The Dry Bulk Weekly Review in Shipfix Data
Shipfix’s forward-looking data sets indicate that Chinese steel exports will remain elevated despite seasonal headwinds. The development will continue to weigh on cargo order volumes for Indian steel exports, forcing a greater focus on the domestic market for the country’s producers. At the same time, one of the most vocal supporters of tariffs on Chinese steel exports, the US, is importing only limited quantities from the other side of the Pacific.
Cargo Order Volumes for Chinese Steel Exports Remain Elevated
Despite significant losses last Monday, iron ore staged a limited recovery during the past week, with the August futures listed on the SGX recording a modest weekly gain of 1.5 per cent. Still, the contracts are trading at levels last seen in early April and have lost around twelve per cent over the past month. Concerns over the Chinese demand outlook amid a lopsided economic recovery and an earlier build up in inventories have contributed to the negative development for the iron ore futures. Despite the recent headwinds, the contracts ended the first half of the year nearly twelve per cent higher than at the same point in 2023.
Chinese steel exports have recently been a way for the country’s mills to shift excess production amid sluggish domestic demand. However, the shipments to foreign shores have faced increasing resistance from governments around the world as the competition with local production has been seen as unfair in many cases. As a result, the exports have raised the subject of tariffs and other trade barriers.

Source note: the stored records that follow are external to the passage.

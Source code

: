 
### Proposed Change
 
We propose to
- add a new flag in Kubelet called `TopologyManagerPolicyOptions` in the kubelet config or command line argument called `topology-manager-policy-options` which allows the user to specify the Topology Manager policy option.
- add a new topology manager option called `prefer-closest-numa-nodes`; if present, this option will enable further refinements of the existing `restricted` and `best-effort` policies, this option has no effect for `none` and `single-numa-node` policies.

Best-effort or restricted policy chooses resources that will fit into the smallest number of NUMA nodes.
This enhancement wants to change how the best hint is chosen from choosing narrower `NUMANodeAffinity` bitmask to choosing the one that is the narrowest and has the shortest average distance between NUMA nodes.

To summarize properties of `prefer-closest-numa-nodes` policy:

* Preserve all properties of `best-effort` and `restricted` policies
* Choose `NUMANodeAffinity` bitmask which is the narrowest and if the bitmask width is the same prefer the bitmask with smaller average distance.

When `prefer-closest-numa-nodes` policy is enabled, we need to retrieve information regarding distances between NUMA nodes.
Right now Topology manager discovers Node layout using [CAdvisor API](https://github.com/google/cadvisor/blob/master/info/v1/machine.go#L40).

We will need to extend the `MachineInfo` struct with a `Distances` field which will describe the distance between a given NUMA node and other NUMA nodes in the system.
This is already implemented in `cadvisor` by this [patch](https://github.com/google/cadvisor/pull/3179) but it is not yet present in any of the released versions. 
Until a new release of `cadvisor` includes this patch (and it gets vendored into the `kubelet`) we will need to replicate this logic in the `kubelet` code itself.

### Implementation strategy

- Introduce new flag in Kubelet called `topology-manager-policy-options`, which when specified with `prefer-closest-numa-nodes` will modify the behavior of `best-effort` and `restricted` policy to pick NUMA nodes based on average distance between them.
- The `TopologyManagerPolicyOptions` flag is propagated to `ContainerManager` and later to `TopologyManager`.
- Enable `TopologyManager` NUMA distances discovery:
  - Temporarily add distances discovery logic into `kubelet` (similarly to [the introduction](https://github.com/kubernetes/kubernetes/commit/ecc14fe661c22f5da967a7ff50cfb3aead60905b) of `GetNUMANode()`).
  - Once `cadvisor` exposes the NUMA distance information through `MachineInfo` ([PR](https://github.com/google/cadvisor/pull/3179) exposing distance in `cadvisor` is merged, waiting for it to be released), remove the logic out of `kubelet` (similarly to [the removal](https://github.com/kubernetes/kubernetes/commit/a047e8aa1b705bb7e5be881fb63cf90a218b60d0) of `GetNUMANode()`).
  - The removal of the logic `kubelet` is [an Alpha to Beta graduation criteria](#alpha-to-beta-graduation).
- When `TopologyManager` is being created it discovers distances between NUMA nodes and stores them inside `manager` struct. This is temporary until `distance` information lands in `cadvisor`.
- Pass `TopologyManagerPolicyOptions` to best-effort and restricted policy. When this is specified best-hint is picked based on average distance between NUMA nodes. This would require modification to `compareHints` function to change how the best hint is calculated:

Cargo order volumes for steel loading in Chinese ports began to trend lower in February, potentially due to shifting perceptions and policies abroad. However, after a weak start, weekly volumes recovered in May. Still, the positive momentum proved short-lived, and volumes over the past few weeks have faced headwinds amid a seasonal decline in demand as summer holidays in the Northern Hemisphere disrupt the trade. Despite the weaker demand for seaborne transportation of Chinese steel, the aggregate cargo order volumes for the whole of June were around five per cent higher than during the same period last year.

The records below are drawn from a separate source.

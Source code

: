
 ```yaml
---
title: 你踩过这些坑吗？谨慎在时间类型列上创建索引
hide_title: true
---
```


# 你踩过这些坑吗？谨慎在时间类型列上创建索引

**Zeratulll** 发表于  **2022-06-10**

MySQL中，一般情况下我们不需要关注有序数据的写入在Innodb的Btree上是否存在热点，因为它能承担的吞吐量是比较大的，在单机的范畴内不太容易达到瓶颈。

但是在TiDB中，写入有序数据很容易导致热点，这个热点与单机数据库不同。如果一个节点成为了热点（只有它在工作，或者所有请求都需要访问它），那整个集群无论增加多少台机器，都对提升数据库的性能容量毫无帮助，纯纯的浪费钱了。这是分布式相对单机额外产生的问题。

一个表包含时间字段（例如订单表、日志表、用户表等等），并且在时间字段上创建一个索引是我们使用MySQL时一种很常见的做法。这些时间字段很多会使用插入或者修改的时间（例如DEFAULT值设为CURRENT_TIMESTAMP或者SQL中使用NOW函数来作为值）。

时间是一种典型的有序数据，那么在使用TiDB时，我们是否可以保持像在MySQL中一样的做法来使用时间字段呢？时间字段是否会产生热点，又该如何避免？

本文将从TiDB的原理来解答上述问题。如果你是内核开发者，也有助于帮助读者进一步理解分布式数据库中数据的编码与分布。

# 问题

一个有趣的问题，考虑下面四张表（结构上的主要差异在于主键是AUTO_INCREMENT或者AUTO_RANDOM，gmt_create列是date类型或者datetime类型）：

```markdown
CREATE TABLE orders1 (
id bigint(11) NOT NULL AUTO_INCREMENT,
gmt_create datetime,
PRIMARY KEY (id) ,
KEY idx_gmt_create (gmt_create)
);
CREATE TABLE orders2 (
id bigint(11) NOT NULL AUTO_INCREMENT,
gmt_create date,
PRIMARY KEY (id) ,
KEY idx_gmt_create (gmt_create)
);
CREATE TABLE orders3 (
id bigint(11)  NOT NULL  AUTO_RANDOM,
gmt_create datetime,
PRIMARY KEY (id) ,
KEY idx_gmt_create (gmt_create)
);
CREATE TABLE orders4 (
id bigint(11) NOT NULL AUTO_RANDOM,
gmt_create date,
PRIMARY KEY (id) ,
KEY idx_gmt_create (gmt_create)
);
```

The continued strength of the weekly cargo order volumes is likely to prove to be a double-edged sword for the markets. On the one hand, it will contribute to lower inventory levels at the Chinese steel mills, supporting continued robust seaborne flows of iron ore to China. On the other hand, higher exports could signal that domestic demand remains sluggish. In the latter case, it could lead to declining iron ore imports, as Chinese authorities have not in the past been adverse to limiting production to control pollution levels. Chinese tax policies also changed a few years ago to discourage steel exports and limit the industry’s emission levels. Hence, on balance, continued robust Chinese steel exports may prove bearish for iron ore in the short to medium terms.
Cheap Chinese Steel Weighing on Cargo Order Volumes for Indian Exports
The increase in Chinese exports of cheap steel has resulted in substantial headwinds for the Indian steel industry. While the country is a net importer of steel, it is also a significant exporter of the material. Still, the price advantage of Chinese steel has led to increasing Indian imports from the country, while exports have suffered amid mounting global competition from mills in China.

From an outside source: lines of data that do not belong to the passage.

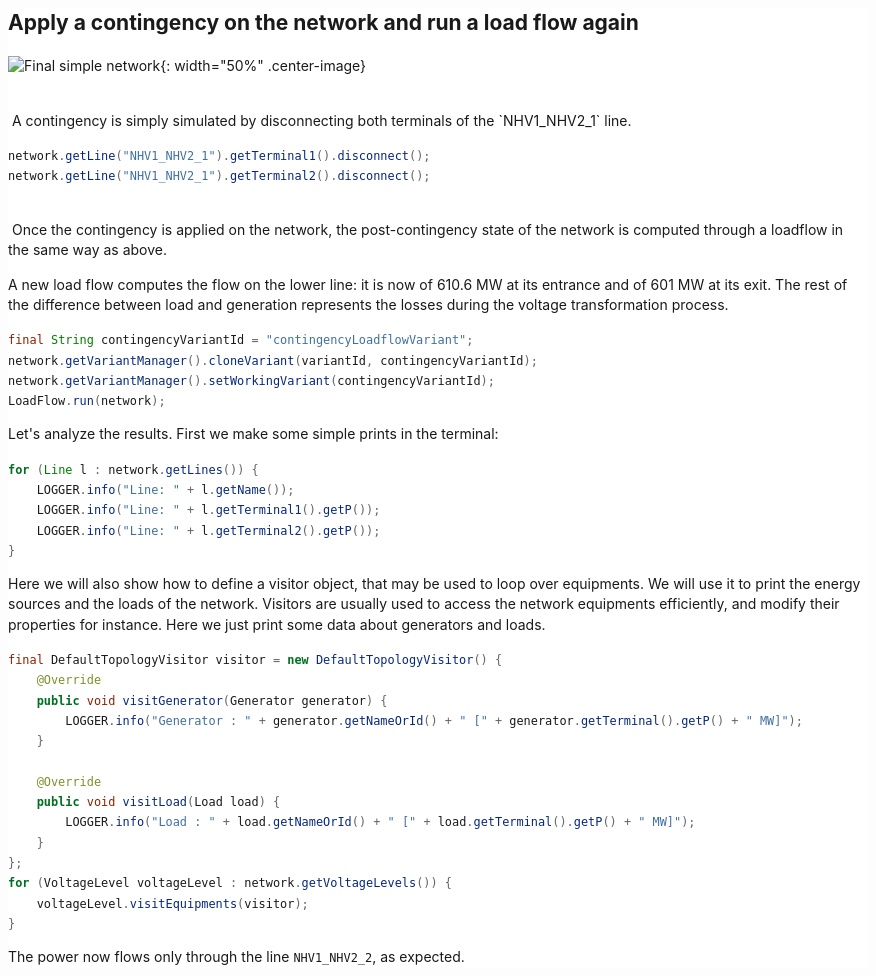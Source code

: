 ## Apply a contingency on the network and run a load flow again

![Final simple network](./img/loadflow/Network_Simple_Final.svg){: width="50%" .center-image}

<br />
<img src="./img/loadflow/Modify_N-1.svg" alt="" style="vertical-align: bottom"/>
A contingency is simply simulated by disconnecting both terminals of the `NHV1_NHV2_1` line.

```java
network.getLine("NHV1_NHV2_1").getTerminal1().disconnect();
network.getLine("NHV1_NHV2_1").getTerminal2().disconnect();
```
<br />
<img src="./img/loadflow/Compute_LF.svg" alt="" style="vertical-align: bottom"/>
Once the contingency is applied on the network, the post-contingency state of the network is computed through a loadflow in the same way as above.

A new load flow computes the flow on the lower line: it is now of 610.6 MW at its entrance and of 601 MW at its exit. The rest of the difference between load and generation represents the losses during the voltage transformation process.

```java
final String contingencyVariantId = "contingencyLoadflowVariant";
network.getVariantManager().cloneVariant(variantId, contingencyVariantId);
network.getVariantManager().setWorkingVariant(contingencyVariantId);
LoadFlow.run(network);
```

Let's analyze the results. First we make some simple prints in the terminal: 
```java
for (Line l : network.getLines()) {
    LOGGER.info("Line: " + l.getName());
    LOGGER.info("Line: " + l.getTerminal1().getP());
    LOGGER.info("Line: " + l.getTerminal2().getP());
}
```

Here we will also show how to define a visitor object, that may be used to loop over equipments. We will use it to print the energy sources and the loads of the network. Visitors are usually used to access the network equipments efficiently, and modify their properties for instance. Here we just print some data about generators and loads.
```java
final DefaultTopologyVisitor visitor = new DefaultTopologyVisitor() {
    @Override
    public void visitGenerator(Generator generator) {
        LOGGER.info("Generator : " + generator.getNameOrId() + " [" + generator.getTerminal().getP() + " MW]");
    }

    @Override
    public void visitLoad(Load load) {
        LOGGER.info("Load : " + load.getNameOrId() + " [" + load.getTerminal().getP() + " MW]");
    }
};
for (VoltageLevel voltageLevel : network.getVoltageLevels()) {
    voltageLevel.visitEquipments(visitor);
}
```
The power now flows only through the line `NHV1_NHV2_2`, as expected.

Cargo order volumes for steel loading in Indian ports have come under significant pressure in recent months. While the year started strongly, in line with standard seasonal patterns, the downward trend has been steeper than usual. Average weekly volumes during June dropped to around 275,000 tonnes, compared to 560,000 tonnes a year ago. The 50 per cent decline in cargo order volumes indicates that Indian steel exports will not recover in the short term, and the country’s steel mills may have to focus on the domestic market.
Brazil and not China Affected by Lower US Seaborne Imports of Steel
As Chinese steel exports rose earlier in the year amid sluggish domestic demand, the US was among the more vocal actors calling for tariffs and other measures to control what was perceived as unfair competition and dumping. The reaction could be seen as excessive, as Chinese steel accounts for only a small part of US imports. Hence, the response should be seen in a geopolitical context rather than for bilateral trade, as the world’s largest economy generally sources foreign steel closer to home. Canada, Mexico and Brazil are the top suppliers of foreign-produced steel for the US economy. However, among the three countries, only the shipments from Brazil are seaborne.
Since the beginning of 2023, Brazilian shipments have accounted for, on average, 36 per cent of weekly cargo order volumes for steel due for discharge in US ports. During the same period, the equivalent measure for imports from China was a meagre 2.5 per cent. However, seaborne US steel imports have faced seasonal pressures over the past month, with recent weekly cargo order volumes around half of those recorded in May. Mounting headwinds for the US economy may also have augmented the seasonal weakness. While US demand for maritime transportation of steel from Brazil has stabilised in recent weeks, the exporter has nevertheless borne the brunt of the trade’s decline. As for cargo order volumes for Chinese steel bound for the US, the past week saw an aggregate of 60,000 tonnes after a month of no activities.